*** Begin section ***

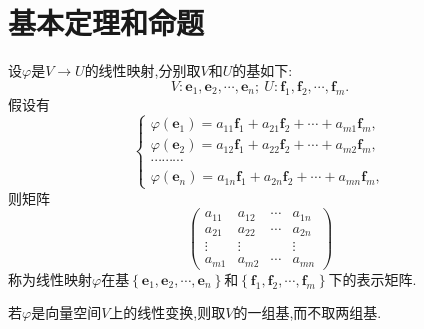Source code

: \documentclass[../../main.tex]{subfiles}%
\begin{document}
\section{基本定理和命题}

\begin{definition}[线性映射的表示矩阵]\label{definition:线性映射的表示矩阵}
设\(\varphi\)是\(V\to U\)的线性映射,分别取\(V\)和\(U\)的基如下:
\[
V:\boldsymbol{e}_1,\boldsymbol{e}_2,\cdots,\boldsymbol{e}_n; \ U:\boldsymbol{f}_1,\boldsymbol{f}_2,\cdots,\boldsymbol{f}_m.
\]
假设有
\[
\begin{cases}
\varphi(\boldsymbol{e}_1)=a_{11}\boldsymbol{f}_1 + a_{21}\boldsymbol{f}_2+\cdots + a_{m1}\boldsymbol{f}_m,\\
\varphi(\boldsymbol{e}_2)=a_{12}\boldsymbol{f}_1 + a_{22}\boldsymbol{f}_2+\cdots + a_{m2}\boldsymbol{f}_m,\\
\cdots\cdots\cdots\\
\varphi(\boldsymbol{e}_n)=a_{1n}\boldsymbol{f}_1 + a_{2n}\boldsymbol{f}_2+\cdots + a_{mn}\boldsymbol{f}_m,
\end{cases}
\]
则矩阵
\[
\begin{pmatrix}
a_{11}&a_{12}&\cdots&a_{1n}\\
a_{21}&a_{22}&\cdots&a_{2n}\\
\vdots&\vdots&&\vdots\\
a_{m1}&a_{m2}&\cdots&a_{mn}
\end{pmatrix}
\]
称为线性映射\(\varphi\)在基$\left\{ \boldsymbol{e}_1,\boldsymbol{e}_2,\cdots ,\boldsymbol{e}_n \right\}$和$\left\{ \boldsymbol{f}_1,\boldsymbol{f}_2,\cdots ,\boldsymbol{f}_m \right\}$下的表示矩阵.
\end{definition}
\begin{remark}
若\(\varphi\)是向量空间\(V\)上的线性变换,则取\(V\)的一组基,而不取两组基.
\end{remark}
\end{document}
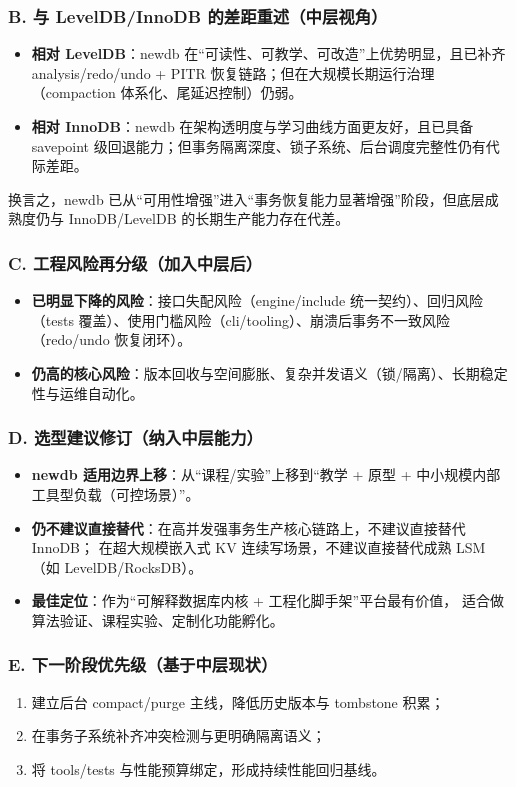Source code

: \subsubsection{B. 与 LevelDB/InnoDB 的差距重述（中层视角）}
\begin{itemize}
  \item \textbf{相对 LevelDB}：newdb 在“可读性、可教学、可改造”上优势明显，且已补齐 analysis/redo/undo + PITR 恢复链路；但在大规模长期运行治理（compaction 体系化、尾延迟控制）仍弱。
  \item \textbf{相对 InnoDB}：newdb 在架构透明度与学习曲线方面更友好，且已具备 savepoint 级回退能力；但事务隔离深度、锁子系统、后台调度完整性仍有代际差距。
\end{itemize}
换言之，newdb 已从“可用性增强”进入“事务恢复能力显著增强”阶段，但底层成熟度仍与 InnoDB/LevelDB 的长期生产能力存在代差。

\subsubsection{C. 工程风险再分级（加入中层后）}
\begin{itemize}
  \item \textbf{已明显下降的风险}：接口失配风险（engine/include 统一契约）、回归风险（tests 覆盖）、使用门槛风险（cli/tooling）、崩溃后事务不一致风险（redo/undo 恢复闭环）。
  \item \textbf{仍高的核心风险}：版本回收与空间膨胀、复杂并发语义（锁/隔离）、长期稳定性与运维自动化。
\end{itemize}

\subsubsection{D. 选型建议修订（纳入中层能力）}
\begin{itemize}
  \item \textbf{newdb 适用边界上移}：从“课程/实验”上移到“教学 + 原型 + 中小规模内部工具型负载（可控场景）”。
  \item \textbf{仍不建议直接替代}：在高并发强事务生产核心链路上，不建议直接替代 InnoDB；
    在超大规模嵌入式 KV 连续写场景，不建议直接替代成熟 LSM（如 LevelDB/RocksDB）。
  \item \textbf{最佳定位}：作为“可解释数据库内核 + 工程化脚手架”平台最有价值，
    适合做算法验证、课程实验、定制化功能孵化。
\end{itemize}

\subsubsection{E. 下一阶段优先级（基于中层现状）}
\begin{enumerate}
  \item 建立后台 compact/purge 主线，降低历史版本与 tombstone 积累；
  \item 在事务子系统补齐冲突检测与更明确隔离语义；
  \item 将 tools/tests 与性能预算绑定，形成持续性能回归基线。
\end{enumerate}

*** End section ***
*** Begin section ***

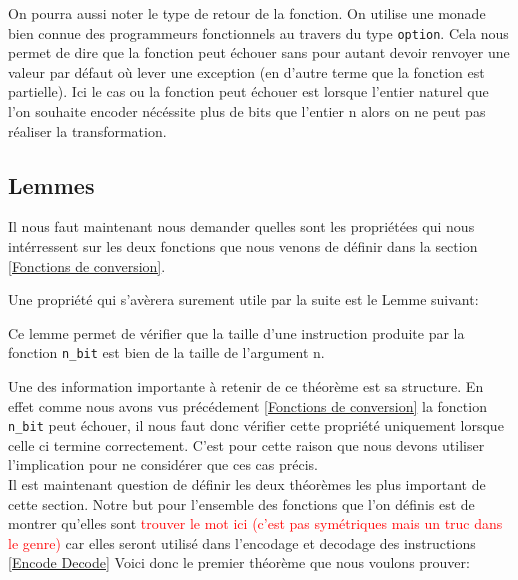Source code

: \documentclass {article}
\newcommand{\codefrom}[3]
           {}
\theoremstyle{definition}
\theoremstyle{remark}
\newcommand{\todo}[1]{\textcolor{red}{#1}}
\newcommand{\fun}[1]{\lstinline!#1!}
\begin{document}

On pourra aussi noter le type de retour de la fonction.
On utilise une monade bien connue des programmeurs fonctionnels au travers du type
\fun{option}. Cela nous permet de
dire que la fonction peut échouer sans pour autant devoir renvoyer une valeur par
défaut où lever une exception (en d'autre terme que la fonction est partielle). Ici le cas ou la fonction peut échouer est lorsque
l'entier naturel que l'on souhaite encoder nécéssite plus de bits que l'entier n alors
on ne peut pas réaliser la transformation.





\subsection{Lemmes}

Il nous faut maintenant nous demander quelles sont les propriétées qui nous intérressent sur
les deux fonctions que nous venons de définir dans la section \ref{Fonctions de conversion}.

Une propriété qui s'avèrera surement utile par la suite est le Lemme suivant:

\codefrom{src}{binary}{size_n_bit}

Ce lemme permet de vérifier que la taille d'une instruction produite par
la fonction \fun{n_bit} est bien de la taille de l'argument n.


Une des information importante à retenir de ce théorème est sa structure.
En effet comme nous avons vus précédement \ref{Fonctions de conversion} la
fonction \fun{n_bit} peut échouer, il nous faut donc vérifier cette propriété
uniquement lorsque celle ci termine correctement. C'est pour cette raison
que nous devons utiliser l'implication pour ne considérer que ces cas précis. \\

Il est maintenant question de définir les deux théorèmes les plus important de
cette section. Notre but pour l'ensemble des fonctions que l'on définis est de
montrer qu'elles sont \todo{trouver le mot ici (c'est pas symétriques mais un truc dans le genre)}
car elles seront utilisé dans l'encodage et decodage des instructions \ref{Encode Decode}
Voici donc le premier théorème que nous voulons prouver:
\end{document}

*** End section ***
*** Begin section ***

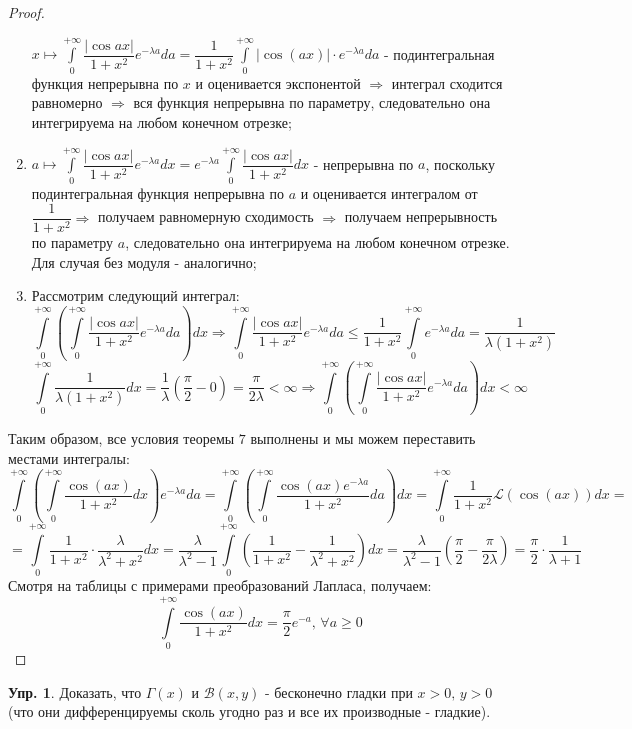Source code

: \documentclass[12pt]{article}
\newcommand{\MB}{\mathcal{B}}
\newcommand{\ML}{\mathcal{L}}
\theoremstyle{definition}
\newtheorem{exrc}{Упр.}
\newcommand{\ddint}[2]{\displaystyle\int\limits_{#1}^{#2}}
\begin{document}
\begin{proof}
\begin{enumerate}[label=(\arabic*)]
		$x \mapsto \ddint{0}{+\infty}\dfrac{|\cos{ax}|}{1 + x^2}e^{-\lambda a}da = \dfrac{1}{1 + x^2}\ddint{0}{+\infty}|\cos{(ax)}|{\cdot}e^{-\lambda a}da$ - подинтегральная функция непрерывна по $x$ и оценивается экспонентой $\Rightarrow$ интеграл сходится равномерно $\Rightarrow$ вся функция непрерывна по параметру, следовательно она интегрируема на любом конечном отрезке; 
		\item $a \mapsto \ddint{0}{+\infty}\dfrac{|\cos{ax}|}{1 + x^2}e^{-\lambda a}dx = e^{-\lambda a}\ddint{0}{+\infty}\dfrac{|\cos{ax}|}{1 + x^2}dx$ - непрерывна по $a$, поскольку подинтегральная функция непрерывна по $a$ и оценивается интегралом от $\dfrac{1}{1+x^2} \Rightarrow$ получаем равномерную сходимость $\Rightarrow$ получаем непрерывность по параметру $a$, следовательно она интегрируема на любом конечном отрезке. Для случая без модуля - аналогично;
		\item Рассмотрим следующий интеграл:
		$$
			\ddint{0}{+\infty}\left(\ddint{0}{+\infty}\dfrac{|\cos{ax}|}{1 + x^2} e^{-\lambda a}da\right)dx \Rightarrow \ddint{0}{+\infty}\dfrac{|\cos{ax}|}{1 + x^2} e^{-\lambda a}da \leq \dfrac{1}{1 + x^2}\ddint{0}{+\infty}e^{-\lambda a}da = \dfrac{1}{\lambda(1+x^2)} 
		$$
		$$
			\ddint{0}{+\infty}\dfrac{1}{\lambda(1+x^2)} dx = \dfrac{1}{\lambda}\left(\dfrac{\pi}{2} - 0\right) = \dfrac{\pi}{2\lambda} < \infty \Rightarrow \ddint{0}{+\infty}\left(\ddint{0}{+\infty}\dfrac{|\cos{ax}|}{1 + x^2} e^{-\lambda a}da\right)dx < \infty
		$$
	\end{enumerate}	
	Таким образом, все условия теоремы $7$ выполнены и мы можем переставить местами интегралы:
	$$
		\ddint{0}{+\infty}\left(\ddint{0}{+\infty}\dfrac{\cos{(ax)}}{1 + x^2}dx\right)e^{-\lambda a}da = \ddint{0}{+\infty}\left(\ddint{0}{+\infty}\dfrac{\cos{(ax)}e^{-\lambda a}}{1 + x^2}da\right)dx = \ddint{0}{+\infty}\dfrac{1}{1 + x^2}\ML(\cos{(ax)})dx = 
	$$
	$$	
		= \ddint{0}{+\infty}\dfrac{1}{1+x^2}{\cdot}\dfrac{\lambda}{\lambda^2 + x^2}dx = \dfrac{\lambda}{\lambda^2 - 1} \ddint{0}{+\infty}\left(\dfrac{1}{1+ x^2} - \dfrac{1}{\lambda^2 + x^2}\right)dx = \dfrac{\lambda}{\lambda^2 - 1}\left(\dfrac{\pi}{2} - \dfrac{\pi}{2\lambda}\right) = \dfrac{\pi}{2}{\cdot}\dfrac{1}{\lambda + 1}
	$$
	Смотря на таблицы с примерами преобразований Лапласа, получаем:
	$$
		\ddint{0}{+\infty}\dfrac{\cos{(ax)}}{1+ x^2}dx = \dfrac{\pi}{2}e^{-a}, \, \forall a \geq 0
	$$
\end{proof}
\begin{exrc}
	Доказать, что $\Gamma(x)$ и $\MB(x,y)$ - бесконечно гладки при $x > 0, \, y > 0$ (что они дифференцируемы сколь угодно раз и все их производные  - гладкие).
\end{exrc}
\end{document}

*** End section ***

[Description of the task]: Scan the lines above for "redo", then copy every one that has it.

[Written response]:
  \item \textbf{相对 LevelDB}：newdb 在“可读性、可教学、可改造”上优势明显，且已补齐 analysis/redo/undo + PITR 恢复链路；但在大规模长期运行治理（compaction 体系化、尾延迟控制）仍弱。
  \item \textbf{已明显下降的风险}：接口失配风险（engine/include 统一契约）、回归风险（tests 覆盖）、使用门槛风险（cli/tooling）、崩溃后事务不一致风险（redo/undo 恢复闭环）。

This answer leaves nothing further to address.